Connie Chung

September 5th, 2006 by Larry Smith

No Stars for Connie Chung
By Michael Finkel

It was quite possibly the most hallucinogenic thing I’ve ever seen, not counting my experiences on hallucinogens. Check that. It was the most hallucinogenic thing I’ve ever seen, including all experiences on hallucinogens. The sky was pulsing in great van Gogh swirls of nail-polish pink and glow-stick green. It was the northern lights, the aurora borealis, in full astral splendor.

This was in 1994, in Lillehammer, Norway. I was there, working as a minion for CBS television’s coverage of the winter Olympics. The CBS headquarters was essentially a windowless basement bunker. I’d stepped outside for a bit of fresh air when the heavens exploded. I watched, alone, for a few minutes, then decided I needed to tell someone else about this, perhaps even gather a camera crew to record it. So I walked back inside. And there, sitting not 20 feet from the exit, was Connie Chung.

I’d been in Norway for a couple of weeks by this point, and hadn’t actually uttered a single word to Ms. Chung. Now, however, I did.

“Have you ever seen the northern lights?” I asked her.

“No,” she said.
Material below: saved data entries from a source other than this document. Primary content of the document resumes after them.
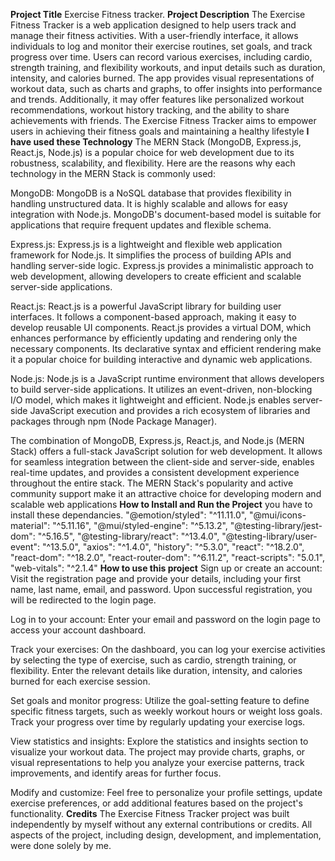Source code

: **Project Title**
Exercise Fitness tracker.
**Project Description**
The Exercise Fitness Tracker is a web application designed to help users track and manage their fitness activities. With a user-friendly interface, it allows individuals to log and monitor their exercise routines, set goals, and track progress over time. Users can record various exercises, including cardio, strength training, and flexibility workouts, and input details such as duration, intensity, and calories burned. The app provides visual representations of workout data, such as charts and graphs, to offer insights into performance and trends. Additionally, it may offer features like personalized workout recommendations, workout history tracking, and the ability to share achievements with friends. The Exercise Fitness Tracker aims to empower users in achieving their fitness goals and maintaining a healthy lifestyle
**I have used these Technology**
The MERN Stack (MongoDB, Express.js, React.js, Node.js) is a popular choice for web development due to its robustness, scalability, and flexibility. Here are the reasons why each technology in the MERN Stack is commonly used:

MongoDB: MongoDB is a NoSQL database that provides flexibility in handling unstructured data. It is highly scalable and allows for easy integration with Node.js. MongoDB's document-based model is suitable for applications that require frequent updates and flexible schema.

Express.js: Express.js is a lightweight and flexible web application framework for Node.js. It simplifies the process of building APIs and handling server-side logic. Express.js provides a minimalistic approach to web development, allowing developers to create efficient and scalable server-side applications.

React.js: React.js is a powerful JavaScript library for building user interfaces. It follows a component-based approach, making it easy to develop reusable UI components. React.js provides a virtual DOM, which enhances performance by efficiently updating and rendering only the necessary components. Its declarative syntax and efficient rendering make it a popular choice for building interactive and dynamic web applications.

Node.js: Node.js is a JavaScript runtime environment that allows developers to build server-side applications. It utilizes an event-driven, non-blocking I/O model, which makes it lightweight and efficient. Node.js enables server-side JavaScript execution and provides a rich ecosystem of libraries and packages through npm (Node Package Manager).

The combination of MongoDB, Express.js, React.js, and Node.js (MERN Stack) offers a full-stack JavaScript solution for web development. It allows for seamless integration between the client-side and server-side, enables real-time updates, and provides a consistent development experience throughout the entire stack. The MERN Stack's popularity and active community support make it an attractive choice for developing modern and scalable web applications
**How to Install and Run the Project**
you have to install these dependancies.
    "@emotion/styled": "^11.11.0",
    "@mui/icons-material": "^5.11.16",
    "@mui/styled-engine": "^5.13.2",
    "@testing-library/jest-dom": "^5.16.5",
    "@testing-library/react": "^13.4.0",
    "@testing-library/user-event": "^13.5.0",
    "axios": "^1.4.0",
    "history": "^5.3.0",
    "react": "^18.2.0",
    "react-dom": "^18.2.0",
    "react-router-dom": "^6.11.2",
    "react-scripts": "5.0.1",
    "web-vitals": "^2.1.4"
    **How to use this project**
    Sign up or create an account: Visit the registration page and provide your details, including your first name, last name, email, and password. Upon successful registration, you will be redirected to the login page.

Log in to your account: Enter your email and password on the login page to access your account dashboard.

Track your exercises: On the dashboard, you can log your exercise activities by selecting the type of exercise, such as cardio, strength training, or flexibility. Enter the relevant details like duration, intensity, and calories burned for each exercise session.

Set goals and monitor progress: Utilize the goal-setting feature to define specific fitness targets, such as weekly workout hours or weight loss goals. Track your progress over time by regularly updating your exercise logs.

View statistics and insights: Explore the statistics and insights section to visualize your workout data. The project may provide charts, graphs, or visual representations to help you analyze your exercise patterns, track improvements, and identify areas for further focus.

Modify and customize: Feel free to personalize your profile settings, update exercise preferences, or add additional features based on the project's functionality.
**Credits**
The Exercise Fitness Tracker project was built independently by myself without any external contributions or credits. All aspects of the project, including design, development, and implementation, were done solely by me.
She was dressed smartly, anchorpersonishly.

“Well, they’re out right now,” I said, excitedly. “They’re incredible!”

She gazed at me with a blank look on her face.

“I mean they’re literally right outside that door,” I continued, pointing at the exit. It would have required approximately 10 seconds for her to walk and see the lights. But she just sat there. I was a young man at the time, not so jaded as I am today, and the thought of a journalist not being interested in experiencing something new — something so amazing and just outside the door — was beyond my comprehension. I couldn’t let it go.

“You don’t want to see them?” I asked.

“No,” she said.

I still couldn’t let it go. “No?” I said, perhaps a touch impudently. “Why not?”

“These shoes are uncomfortable,” she said, “and I don’t feel like walking in them.”